Волнообразная равнина, наклоненная в разные стороны, где происходила битва Наполеона с Веллингтоном, теперь уже вовсе не та, чем она была 18 июня 1815 года. Когда на этом могильном поле сооружали монумент, то уничтожили его природные выпуклости, и сбитый с толку историк уже не узнает его. Поле изуродовали, с целью прославить. Веллингтон два года спустя, увидев снова Ватерлоо, воскликнул: «Мне подменили мое поле сражения». Там, где теперь возвышается громадная земляная пирамида, увенчанная львом, была возвышенность, спускавшаяся к Нивеллю отлогим склоном, но круто обрывавшаяся со стороны Женапского шоссе. Высота этой крутизны может до сих пор быть измерена высотой насыпей двух больших могил, окаймляющих дорогу из Женапа в Брюссель; одна из них – английская могила, другая – немецкая. Французской могилы нет. Для Франции все это поле – обширная гробница. Благодаря тысячам и тысячам повозок земли, использованным для сооружения насыпи в сто пятьдесят футов высотой и в полмили окружностью, плато Мон-Сен-Жан теперь обратилось в отлогую покатость; в день битвы, в особенности со стороны Ге-Сент, оно образовывало крутой обрывистый склон. Оно было сильно наклонено, так что английские пушки не видели под собой ферму, лежащую в глубине долины, центр сражения. 18 июня 1815 года дожди вдобавок изрыли эту крутизну, грязь затрудняла еще более подъем; по мере того как приходилось карабкаться, вязли в иле. Вдоль окраины плато проходил род рва, который издали невозможно было заметить.

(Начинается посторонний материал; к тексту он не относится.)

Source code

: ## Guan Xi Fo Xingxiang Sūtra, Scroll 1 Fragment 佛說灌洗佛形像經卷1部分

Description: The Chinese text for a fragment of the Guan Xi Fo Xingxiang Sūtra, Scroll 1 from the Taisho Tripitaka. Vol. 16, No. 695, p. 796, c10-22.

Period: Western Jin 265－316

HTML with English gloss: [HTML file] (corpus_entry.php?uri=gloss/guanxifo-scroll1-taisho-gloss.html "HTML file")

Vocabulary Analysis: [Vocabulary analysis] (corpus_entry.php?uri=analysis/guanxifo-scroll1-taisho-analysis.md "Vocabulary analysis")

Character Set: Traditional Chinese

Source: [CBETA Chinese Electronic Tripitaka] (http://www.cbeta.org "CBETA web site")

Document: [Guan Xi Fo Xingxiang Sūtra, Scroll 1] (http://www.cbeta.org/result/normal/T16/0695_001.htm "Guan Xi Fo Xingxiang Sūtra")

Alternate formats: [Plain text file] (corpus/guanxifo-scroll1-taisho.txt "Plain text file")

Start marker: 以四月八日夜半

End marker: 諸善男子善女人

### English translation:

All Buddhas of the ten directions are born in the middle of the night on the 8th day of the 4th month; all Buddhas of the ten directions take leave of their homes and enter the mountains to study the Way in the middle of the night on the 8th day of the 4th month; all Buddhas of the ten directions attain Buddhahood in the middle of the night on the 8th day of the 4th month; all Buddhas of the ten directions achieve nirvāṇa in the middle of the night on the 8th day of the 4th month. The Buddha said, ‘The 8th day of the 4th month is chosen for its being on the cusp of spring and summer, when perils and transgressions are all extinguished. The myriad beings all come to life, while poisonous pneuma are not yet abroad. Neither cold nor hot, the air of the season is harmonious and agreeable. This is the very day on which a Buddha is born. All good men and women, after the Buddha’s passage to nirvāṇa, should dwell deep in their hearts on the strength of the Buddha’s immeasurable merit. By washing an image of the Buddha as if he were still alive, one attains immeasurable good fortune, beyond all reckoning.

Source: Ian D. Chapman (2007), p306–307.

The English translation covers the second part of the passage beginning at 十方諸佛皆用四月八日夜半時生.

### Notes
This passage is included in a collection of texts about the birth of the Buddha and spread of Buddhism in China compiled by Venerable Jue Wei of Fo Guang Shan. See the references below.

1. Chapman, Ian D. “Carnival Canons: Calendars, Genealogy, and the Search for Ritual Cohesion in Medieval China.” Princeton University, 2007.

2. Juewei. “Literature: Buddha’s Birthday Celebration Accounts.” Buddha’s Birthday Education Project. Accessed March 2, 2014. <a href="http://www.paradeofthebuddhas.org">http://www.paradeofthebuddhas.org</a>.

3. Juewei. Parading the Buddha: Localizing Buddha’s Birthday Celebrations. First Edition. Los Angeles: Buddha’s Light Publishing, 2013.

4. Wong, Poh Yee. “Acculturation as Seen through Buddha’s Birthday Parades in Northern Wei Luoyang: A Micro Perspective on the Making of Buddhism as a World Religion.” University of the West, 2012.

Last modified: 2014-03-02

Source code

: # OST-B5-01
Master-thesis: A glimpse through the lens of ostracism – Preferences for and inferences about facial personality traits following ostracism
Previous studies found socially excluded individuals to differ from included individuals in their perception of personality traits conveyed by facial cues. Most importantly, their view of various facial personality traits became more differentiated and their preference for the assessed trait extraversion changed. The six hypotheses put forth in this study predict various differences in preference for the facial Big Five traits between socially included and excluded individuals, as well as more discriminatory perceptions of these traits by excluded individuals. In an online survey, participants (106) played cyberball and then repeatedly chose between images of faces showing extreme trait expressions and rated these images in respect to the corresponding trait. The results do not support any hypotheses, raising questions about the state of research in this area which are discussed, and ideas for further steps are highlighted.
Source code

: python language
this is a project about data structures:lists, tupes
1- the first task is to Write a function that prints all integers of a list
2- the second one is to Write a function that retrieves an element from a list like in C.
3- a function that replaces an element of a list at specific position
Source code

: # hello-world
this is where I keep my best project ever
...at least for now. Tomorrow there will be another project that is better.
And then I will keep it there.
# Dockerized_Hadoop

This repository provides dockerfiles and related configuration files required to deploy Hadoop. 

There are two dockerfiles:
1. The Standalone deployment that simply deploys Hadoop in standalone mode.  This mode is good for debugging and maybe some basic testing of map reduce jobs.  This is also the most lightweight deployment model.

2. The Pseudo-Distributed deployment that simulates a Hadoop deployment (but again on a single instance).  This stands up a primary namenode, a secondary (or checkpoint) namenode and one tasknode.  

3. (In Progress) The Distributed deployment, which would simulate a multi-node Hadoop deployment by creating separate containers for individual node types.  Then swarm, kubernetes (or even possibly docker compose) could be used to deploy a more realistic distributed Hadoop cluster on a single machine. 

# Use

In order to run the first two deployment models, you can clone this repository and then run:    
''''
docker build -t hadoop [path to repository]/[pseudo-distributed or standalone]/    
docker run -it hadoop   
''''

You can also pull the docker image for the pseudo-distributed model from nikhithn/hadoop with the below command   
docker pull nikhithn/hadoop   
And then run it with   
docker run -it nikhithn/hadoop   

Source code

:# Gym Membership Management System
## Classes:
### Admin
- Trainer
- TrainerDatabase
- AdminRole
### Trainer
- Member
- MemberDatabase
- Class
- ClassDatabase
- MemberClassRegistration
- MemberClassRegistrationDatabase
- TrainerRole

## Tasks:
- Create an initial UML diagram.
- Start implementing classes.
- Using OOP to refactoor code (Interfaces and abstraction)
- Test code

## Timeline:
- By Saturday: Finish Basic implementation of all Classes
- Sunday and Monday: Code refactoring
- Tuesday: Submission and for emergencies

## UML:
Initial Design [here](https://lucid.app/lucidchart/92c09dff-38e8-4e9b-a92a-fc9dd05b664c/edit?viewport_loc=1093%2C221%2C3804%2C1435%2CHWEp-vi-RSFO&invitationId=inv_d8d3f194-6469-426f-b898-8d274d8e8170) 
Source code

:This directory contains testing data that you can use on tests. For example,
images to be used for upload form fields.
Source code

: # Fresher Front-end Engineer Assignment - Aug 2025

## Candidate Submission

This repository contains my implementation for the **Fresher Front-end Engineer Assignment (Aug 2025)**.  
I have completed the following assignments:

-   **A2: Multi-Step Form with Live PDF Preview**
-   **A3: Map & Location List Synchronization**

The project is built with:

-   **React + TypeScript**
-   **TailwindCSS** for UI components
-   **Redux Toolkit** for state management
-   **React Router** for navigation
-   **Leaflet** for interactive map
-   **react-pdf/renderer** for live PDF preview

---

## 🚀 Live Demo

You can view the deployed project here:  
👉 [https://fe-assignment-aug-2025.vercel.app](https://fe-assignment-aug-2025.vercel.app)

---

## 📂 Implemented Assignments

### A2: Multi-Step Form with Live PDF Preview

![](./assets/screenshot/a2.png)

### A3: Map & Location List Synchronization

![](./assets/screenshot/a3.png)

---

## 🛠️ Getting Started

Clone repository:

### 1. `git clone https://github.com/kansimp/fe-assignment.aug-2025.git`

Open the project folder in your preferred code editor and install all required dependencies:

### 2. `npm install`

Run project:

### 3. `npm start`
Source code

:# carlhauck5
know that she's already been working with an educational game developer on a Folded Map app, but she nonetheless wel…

Что это за ров? Объясним. Брэн л'Алле – бельгийская деревушка, Оэн – другая деревушка. Эти селения, скрытые оба в извилинах почвы, соединяются дорогой, длиною приблизительно в полторы мили, пересекающей волнообразную равнину: дорога эта часто спускается и прорезает холмы, как борозда, вследствие чего в некоторых местах она образует род оврага. В 1815 году, как и сейчас, эта дорога перерезала окраину плато Мон-Сен-Жан между Женапским и Нивелльским шоссе; только в настоящее время она уже на одном уровне с равниной, а тогда она шла впадиной. Всю землю по обе стороны ее взяли на сооружение монумента-кургана. Эта дорога была настоящей траншеей почти на всем своем протяжении, траншеей, углубленной в некоторых местах почти на 12 футов; ее слишком крутые склоны обваливались тут и там, в особенности зимой, во время проливных дождей. Нередко бывали там несчастные случаи. Дорога была так узка близ Брэн л'Аллё, что один прохожий был раздавлен в этом месте повозкой, как свидетельствует каменный крест, на котором вырезано имя покойного: «Господин Дебри, брюссельский купец» и день несчастного случая – февраль 1637 года. Дорога вдавливалась так глубоко на плато Мон-Сен-Жан, что один крестьянин, Матье Никэз, был раздавлен обвалом в 1783 году, как свидетельствует другой каменный крест, верхушка которого погибла, но опрокинутый пьедестал все еще виднеется на склоне из дерна по левую сторону шоссе между Ге-Сент и Мон-Сен-Жаном.